The puritan Thomas Goodwin (1600-1679) wrote a breathtaking commentary on Ephesians: about a thousand dense pages that only cover up through chapter two, verse 11. Before launching into his exposition, Goodwin offers a few remarks about just how great the epistle to the Ephesians is.
He quotes Jerome’s comment that Ephesians is “like the heart in the midst of the body,” (quomodo cor animalis in medio est), and says that just as the heart is “the prime seat and fountain of spirits,and the fullest thereof,” Ephesians has everything important in it that you can find anywhere in Scripture. In fact, it has “more of the spirits, the quintessence of the mysteries of Christ,” than can be found anywhere else in the Bible.
And in case you don’t believe Goodwin or Jerome, Goodwin hazards the observation that Paul himself seemed to be aware that he’d written something especially specially special: In Ephesians 3:3, Paul says that a rich treasury of insight into the mystery of the gospel had been given to him, “as I said before.” Goodwin thinks “as I said before” means “up there, the last couple of chapters.”
From there Goodwin turns to some thoughts on Paul’s relationship to the church in Ephesus, first noting that he had declared to them “the full counsel of God” while he was in their city (Acts 26:27). “So, now absent” Paul seems “to have singled out to utter in this epistle the utmost depths of that counsel.”

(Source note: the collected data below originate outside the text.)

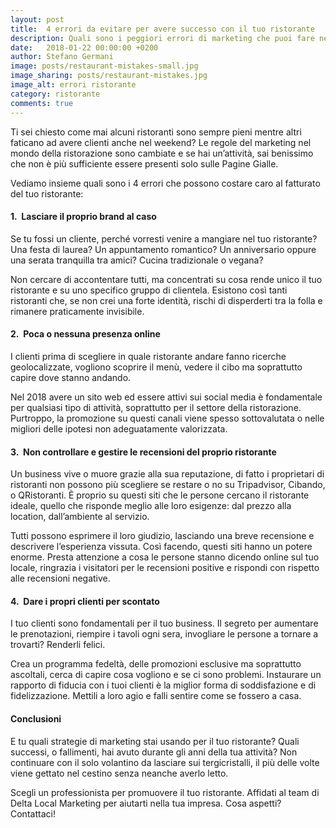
 ```yaml
---
layout: post
title:  4 errori da evitare per avere successo con il tuo ristorante
description: Quali sono i peggiori errori di marketing che puoi fare nel tuo ristorante?
date:   2018-01-22 00:00:00 +0200
author: Stefano Germani
image: posts/restaurant-mistakes-small.jpg
image_sharing: posts/restaurant-mistakes.jpg
image_alt: errori ristorante
category: ristorante
comments: true
---
```



Ti sei chiesto come mai alcuni ristoranti sono sempre pieni mentre altri faticano ad avere clienti anche nel weekend? Le regole del marketing nel mondo della ristorazione sono cambiate e se hai un’attività, sai benissimo che non è più sufficiente essere presenti solo sulle Pagine Gialle. 

Vediamo insieme quali sono i 4 errori che possono costare caro al fatturato del tuo ristorante:

#### 1.&nbsp; Lasciare il proprio brand al caso

Se tu fossi un cliente, perché vorresti venire a mangiare nel tuo ristorante? Una festa di laurea? Un appuntamento romantico? Un anniversario oppure una serata tranquilla tra amici? Cucina tradizionale o vegana? 

Non cercare di accontentare tutti, ma concentrati su cosa rende unico il tuo ristorante e su uno specifico gruppo di clientela. Esistono così tanti ristoranti che, se non crei una forte identità, rischi di disperderti tra la folla e rimanere praticamente invisibile. 

#### 2.&nbsp; Poca o nessuna presenza online

I clienti prima di scegliere in quale ristorante andare fanno ricerche geolocalizzate, vogliono scoprire il menù, vedere il cibo ma soprattutto capire dove stanno andando.

Nel 2018 avere un sito web ed essere attivi sui social media è fondamentale per qualsiasi tipo di attività, soprattutto per il settore della ristorazione. Purtroppo, la promozione su questi canali viene spesso sottovalutata o nelle migliori delle ipotesi non adeguatamente valorizzata.

#### 3.&nbsp; Non controllare e gestire le recensioni del proprio ristorante

Un business vive o muore grazie alla sua reputazione, di fatto i proprietari di ristoranti non possono più scegliere se restare o no su Tripadvisor, Cibando, o QRistoranti. È proprio su questi siti che le persone cercano il ristorante ideale, quello che risponde meglio alle loro esigenze: dal prezzo alla location, dall’ambiente al servizio. 

Tutti possono esprimere il loro giudizio, lasciando una breve recensione e descrivere l’esperienza vissuta. Così facendo, questi siti hanno un potere enorme. Presta attenzione a cosa le persone stanno dicendo online sul tuo locale, ringrazia i visitatori per le recensioni positive e rispondi con rispetto alle recensioni negative. 

#### 4.&nbsp; Dare i propri clienti per scontato

I tuo clienti sono fondamentali per il tuo business. Il segreto per aumentare le prenotazioni, riempire i tavoli ogni sera, invogliare le persone a tornare a trovarti? Renderli felici.

Crea un programma fedeltà, delle promozioni esclusive ma soprattutto ascoltali, cerca di capire cosa vogliono e se ci sono problemi. Instaurare un rapporto di fiducia con i tuoi clienti è la miglior forma di soddisfazione e di fidelizzazione. Mettili a loro agio e falli sentire come se fossero a casa. 

#### Conclusioni

E tu quali strategie di marketing stai usando per il tuo ristorante? Quali successi, o fallimenti, hai avuto durante gli anni della tua attività? Non continuare con il solo volantino da lasciare sui tergicristalli, il più delle volte viene gettato nel cestino senza neanche averlo letto. 

Scegli un professionista per promuovere il tuo ristorante. Affidati al team di Delta Local Marketing per aiutarti nella tua impresa. Cosa aspetti? Contattaci!



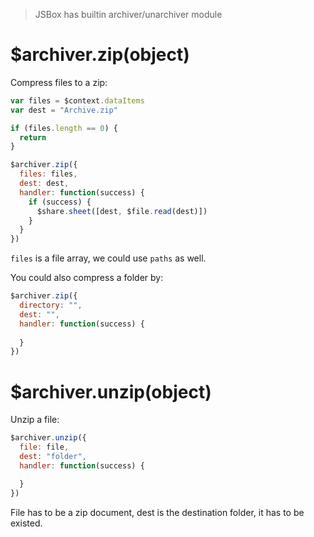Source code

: > JSBox has builtin archiver/unarchiver module

# $archiver.zip(object)

Compress files to a zip:

```js
var files = $context.dataItems
var dest = "Archive.zip"

if (files.length == 0) {
  return
}

$archiver.zip({
  files: files,
  dest: dest,
  handler: function(success) {
    if (success) {
      $share.sheet([dest, $file.read(dest)])
    }
  }
})
```

`files` is a file array, we could use `paths` as well.

You could also compress a folder by:

```js
$archiver.zip({
  directory: "",
  dest: "",
  handler: function(success) {
    
  }
})
```

# $archiver.unzip(object)

Unzip a file:

```js
$archiver.unzip({
  file: file,
  dest: "folder",
  handler: function(success) {

  }
})
```

File has to be a zip document, dest is the destination folder, it has to be existed.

Why did Paul write his masterpiece (“what he himself esteemed his masterpiece”) to the Ephesians? Goodwin thinks it has a lot to do with the character of the church in Ephesus. He quotes the Greek orator Philostratus as having called Ephesus a city that “excelled all other cities in wisdom and learning, and over-abounded in thousand of learned men.” Some of this genius and curiosity had led the educated class of the city astray, of course, to study magic and esoteric traditions, to their harm. But as Acts 19 records, when they heard the gospel, they renounced those ideas, even to the point of bringing out the books and setting them on fire. This “supereminent self-denial,” muses Goodwin, “might be the reason why God honoured them with an epistle so sublime, by way of recompense.” They were being like Paul, who counted his previous intellectual attainments “but as dung and dogs’ meat, for the excellency of the knowledge of Christ.” Moses too, knew what was to be gained from the best Egyptian education and culture, but renounced it for the sake of God’s revealed truth.